Two weeks ago, March 11 marked the third anniversary of the devastating earthquake and tsunami that hit the Tohoku region in 2011. This date and this event resonates for me.
Over 40 years of teaching English I have had the privilege to teach many Japanese students. Last August I had facilitated a CAS workshop in Japan. It was my first, long anticipated trip to this country.
That trip and CAS workshop had me much more aware of the role that young people now assume in being of service.
One of the highlights of this particular CAS workshop was a presentation by 5 MYP students from Tokyo Gakugei University International Secondary School. These young pupils – Mizuki, Yuka, Eri, Remi and Chika – quietly and powerfully elucidated their empathy and their learning through a variety of service activities that they had delivered to the survivors of the tsunami and nuclear meltdown in the Fukushima area.
Through their humble and personal narratives they explained the why, the when, the what, and the how of real service activities. And led by their teacher Fujiku-san, they shared power-points, photos, videos, their reflections and their journals. By witnessing their planning, actions, observations, and reflections we adults became acutely aware of their own experiential learning. They had us, an audience of 22 experienced educators, in awe of their empathy and their maturity. It was a rare and precious moment for me as a CAS workshop facilitator.
As a result of their presence and contributions to our learning I was more convinced than ever that in CAS we should promote empathy and also cultivate the creativity and energy of our young students. Empathy and youth are two significant elements in CAS.
Last week I was casually leafing through a locally produced magazine called “Indonesia Expa” – a popular monthly published here in Indonesia. The words and photos from an article on pages 3 and 4 of the March edition caught my immediate attention,
“For Japan : our sister”, declared the bold headline. The byline went further, “as Indonesia is familiar with the hardships caused by natural disasters, it was no surprise that one of the things that came through was a sense of solidarity with those in Japan in this respect.”
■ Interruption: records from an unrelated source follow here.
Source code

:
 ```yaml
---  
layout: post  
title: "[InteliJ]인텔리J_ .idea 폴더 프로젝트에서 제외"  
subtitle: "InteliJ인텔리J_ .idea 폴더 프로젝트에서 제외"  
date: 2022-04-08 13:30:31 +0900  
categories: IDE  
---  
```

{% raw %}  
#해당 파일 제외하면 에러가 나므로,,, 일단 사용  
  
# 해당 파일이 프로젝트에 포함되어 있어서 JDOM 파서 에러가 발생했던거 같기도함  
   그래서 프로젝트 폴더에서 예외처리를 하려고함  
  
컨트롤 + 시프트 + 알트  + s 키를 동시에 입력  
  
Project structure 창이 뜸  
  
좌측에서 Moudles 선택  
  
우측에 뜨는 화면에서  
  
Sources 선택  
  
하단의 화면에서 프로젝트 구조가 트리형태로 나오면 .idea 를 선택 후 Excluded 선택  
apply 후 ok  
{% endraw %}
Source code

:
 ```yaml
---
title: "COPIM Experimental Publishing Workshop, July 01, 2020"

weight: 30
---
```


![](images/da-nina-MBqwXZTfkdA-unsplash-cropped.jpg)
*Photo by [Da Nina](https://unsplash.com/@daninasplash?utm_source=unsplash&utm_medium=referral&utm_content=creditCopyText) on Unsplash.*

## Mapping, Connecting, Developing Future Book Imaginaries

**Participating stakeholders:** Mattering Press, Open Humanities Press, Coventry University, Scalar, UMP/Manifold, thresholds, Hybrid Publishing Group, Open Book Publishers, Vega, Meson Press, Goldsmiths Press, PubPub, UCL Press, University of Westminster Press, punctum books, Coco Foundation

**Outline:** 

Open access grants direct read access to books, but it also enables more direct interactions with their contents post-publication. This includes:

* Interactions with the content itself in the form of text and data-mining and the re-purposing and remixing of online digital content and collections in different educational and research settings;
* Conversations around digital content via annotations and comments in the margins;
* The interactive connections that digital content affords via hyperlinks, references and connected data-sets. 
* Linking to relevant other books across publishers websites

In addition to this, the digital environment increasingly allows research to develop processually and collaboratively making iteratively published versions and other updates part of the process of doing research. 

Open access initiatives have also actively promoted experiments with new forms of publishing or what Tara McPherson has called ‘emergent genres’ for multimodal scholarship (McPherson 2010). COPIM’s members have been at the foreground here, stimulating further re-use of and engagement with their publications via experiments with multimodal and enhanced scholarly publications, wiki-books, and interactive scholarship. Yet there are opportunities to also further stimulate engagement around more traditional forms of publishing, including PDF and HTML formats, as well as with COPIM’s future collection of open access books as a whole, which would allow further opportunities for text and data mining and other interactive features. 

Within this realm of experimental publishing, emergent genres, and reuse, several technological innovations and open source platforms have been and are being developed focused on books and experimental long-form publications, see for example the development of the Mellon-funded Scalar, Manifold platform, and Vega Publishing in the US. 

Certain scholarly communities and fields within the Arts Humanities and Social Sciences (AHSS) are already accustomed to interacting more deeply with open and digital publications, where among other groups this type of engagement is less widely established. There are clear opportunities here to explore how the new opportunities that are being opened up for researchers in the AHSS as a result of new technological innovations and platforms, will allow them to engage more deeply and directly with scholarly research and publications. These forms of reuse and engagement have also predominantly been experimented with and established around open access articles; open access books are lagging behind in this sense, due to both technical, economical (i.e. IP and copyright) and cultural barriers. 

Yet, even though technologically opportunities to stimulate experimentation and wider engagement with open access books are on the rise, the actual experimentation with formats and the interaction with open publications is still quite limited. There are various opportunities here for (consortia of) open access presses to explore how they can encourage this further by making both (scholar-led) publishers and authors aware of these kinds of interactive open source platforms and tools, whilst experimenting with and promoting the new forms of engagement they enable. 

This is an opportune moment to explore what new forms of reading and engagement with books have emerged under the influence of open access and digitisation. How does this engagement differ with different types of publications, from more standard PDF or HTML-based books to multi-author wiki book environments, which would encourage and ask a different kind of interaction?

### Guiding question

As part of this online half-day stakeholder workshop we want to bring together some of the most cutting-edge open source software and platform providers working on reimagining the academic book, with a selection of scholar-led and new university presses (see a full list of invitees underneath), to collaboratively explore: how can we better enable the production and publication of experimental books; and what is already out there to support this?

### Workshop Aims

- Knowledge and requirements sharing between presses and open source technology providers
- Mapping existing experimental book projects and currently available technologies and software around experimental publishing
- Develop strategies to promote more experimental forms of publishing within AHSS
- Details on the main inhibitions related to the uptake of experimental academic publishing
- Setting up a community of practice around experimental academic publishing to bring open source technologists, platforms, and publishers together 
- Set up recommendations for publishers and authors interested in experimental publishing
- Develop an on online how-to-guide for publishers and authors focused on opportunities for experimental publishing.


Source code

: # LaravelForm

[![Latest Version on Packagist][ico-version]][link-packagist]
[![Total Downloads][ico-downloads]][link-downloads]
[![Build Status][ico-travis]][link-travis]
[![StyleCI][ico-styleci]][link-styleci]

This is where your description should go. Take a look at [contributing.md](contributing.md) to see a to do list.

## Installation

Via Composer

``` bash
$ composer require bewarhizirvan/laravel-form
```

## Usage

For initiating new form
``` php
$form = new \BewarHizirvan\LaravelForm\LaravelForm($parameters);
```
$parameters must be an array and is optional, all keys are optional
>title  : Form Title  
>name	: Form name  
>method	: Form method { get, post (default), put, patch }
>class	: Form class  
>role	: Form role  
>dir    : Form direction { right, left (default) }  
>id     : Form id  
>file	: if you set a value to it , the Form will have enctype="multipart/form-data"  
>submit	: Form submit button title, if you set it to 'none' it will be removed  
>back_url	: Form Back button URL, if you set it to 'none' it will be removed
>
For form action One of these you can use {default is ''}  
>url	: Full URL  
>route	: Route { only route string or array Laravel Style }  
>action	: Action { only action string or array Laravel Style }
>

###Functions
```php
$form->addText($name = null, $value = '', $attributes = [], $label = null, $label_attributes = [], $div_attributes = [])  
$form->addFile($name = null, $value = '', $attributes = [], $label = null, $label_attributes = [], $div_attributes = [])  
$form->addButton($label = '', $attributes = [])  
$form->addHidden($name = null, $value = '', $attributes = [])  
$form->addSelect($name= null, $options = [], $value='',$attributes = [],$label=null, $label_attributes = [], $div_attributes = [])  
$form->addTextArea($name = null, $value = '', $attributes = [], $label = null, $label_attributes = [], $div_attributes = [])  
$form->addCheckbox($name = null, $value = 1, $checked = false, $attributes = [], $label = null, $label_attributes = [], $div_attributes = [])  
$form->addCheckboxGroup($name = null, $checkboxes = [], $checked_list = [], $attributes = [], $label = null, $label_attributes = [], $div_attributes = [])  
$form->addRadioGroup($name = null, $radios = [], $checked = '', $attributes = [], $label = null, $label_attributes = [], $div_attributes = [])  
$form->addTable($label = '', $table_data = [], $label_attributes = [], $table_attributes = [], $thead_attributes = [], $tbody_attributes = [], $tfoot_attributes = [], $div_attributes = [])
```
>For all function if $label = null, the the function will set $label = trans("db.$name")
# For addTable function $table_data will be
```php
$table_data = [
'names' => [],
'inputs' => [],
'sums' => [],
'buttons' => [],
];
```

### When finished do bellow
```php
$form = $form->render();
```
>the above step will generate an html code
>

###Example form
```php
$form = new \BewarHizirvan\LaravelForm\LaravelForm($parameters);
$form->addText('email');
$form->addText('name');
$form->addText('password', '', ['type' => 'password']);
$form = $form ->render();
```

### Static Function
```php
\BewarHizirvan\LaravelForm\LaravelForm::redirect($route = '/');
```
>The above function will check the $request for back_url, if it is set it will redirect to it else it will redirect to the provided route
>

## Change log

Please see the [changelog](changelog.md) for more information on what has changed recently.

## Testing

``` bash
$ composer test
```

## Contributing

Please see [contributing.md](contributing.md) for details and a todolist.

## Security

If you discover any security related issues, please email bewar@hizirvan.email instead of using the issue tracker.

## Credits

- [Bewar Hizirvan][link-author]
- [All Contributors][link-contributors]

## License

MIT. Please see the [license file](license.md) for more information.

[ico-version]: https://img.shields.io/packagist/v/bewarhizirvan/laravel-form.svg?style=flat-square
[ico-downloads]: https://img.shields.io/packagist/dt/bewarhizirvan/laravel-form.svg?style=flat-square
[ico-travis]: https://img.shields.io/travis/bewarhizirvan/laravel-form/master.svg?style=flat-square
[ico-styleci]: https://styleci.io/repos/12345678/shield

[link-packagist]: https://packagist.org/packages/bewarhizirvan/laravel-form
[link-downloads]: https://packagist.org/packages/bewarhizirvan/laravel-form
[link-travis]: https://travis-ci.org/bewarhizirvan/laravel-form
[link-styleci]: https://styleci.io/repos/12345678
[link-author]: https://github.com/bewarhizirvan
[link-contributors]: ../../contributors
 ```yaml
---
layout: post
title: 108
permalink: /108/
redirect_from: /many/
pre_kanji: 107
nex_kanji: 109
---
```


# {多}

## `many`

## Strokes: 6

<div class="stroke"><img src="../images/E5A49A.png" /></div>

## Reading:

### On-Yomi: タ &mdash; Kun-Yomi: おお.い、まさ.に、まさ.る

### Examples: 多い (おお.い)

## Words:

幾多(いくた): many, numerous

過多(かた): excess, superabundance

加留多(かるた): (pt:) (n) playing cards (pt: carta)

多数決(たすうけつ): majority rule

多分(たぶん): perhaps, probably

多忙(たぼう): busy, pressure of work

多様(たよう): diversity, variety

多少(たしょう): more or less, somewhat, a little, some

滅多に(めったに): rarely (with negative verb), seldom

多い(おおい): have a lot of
Reading this story that highlighted a variety of creative service activities that were generated by Indonesian university students for the survivors of the tsunami reminded me again of the 2 elements – empathy and youth – that are indeed also two important ‘ingredients’ in CAS. This time, the actions of a dedicated group of young Indonesians to render assistance, were driven by their own knowledge of Japanese people and culture. Their empathy drove them to make other Indonesians more aware of that cultural knowledge and how they were looked after. They in turn invited their Indonesian communities to help the victims and survivors in their hour of need.
These young people highlighted in the video and the report invigorate the slogan – “act local, think global.” Their stories again emphasize the importance of youth and empathy in expressing and delivering creativity, action and service.